Bachblütentherapie -
Blütenessenzen
Bachblüten - Die sanfte Therapie mit
Blütenessenzen
Zwischen Seele und Körper bestehen bekanntlich
Wechselbeziehungen. Hinter einer körperlichen Erkrankung stehen
immer unerkannte, negative Gefühle und seelische Blockaden wie
Angst, Verbitterung, Mutlosigkeit, Unsicherheit und
ähnliches.
Durch die Therapie mit Blütenessenzen lassen sich Blockaden
auf der Seelenebene auf natürliche Weise allmählich auflösen.
Das seelische Gleichgewicht wird wieder hergestellt. Im Zustand
der wiedergefundenen seelischen Harmonie können sich die
Selbstheilungskräfte des Körpers wieder frei entfalten und
wirksam werden. Da durch die Bachblütentherapie
Selbsterkenntnisprozesse angeregt werden, wird sie auch zur
seelischen Gesundheitsvorsorge gegen Rückfälle und eventuelle
künftige Erkrankungen eingesetzt.
Die Original Bachblütentherapie wurde vor rund 55 Jahren von
dem bekannten englischen homöopatischen Arzt Dr.

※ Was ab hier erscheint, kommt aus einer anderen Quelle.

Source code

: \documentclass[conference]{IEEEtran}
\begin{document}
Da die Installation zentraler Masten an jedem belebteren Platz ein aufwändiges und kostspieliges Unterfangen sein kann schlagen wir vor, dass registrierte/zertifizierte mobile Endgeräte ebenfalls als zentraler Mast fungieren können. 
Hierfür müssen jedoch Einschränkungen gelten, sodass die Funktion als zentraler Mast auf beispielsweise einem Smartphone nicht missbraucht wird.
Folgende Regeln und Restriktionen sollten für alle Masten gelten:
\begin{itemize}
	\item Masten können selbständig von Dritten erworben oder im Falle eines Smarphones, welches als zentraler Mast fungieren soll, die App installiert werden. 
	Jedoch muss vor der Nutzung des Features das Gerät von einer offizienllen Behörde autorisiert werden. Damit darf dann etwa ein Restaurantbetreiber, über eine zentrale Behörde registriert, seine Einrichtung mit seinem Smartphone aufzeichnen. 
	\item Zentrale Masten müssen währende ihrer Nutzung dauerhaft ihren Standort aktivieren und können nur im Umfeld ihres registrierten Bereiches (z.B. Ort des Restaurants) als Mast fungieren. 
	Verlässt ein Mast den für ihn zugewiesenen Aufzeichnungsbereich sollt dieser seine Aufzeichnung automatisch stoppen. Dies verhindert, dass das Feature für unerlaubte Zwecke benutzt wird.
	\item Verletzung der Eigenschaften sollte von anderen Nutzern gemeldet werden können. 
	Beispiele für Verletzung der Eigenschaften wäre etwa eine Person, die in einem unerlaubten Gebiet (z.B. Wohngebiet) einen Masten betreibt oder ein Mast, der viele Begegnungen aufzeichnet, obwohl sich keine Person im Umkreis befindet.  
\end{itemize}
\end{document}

Edward
Bach entwickelt und bekannt gemacht. In Kalifornien
bildete sich um das Jahr 1978 eine Gruppe von an Bachblüten
interessierter Menschen unter der Führung eines Psychologen.
Diese Gruppe erforschte neue Blütenessenzen, um die Therapie
von Dr. E. Bach zu erweitern. Dabei hielten sie sich immer an
die von Dr. Bach vorgegebenen Herstellungsmethoden.
Die Bach-Blüten-Konzentrate sowie die sog.
Kalifornischen Blütenessenzen sind wässrige Auszüge
der Blüten oder Knospen von wildwachsenden, nicht-giftigen
Pflanzen und Bäumen, die mit bestimmten menschlichen
Seelenstrukturen in Beziehung stehen. Die Blüten werden in
England, in der Schweiz (Bach-Blüten) und in Nordamerika in
freier, gesunder Natur gesammelt. Nebst diesen beiden
Richtungen gibt es natürlich eine Unmenge anderer
Blütenessenzen.
Man kann sagen, dass jede Pflanze für den Menschen etwas
bereit hält, man muss es nur zulassen. Es würde den Rahmen
dieser kurzen Erklärung sprengen, wollten alle Richtungen
dieser Therapie aufgezählt werden. Das System jedoch bleibt für
alle das selbe. Informieren Sie sich bitte über weitere Blüten
bei Ihrem Therapeuten.

Vorgehensweise bei der
Bachblütentherapie
Bei einer Beratung werden mittels Anamnese
(Krankengeschichte) oder auch mittels Fragebogen aus
den Bachblütenmitteln die für Ihre Situation zutreffenden
Blüten ermittelt und zusammen gestellt. Diese Blütenmischung
erhalten Sie normalerweise in einer 30ml Flasche.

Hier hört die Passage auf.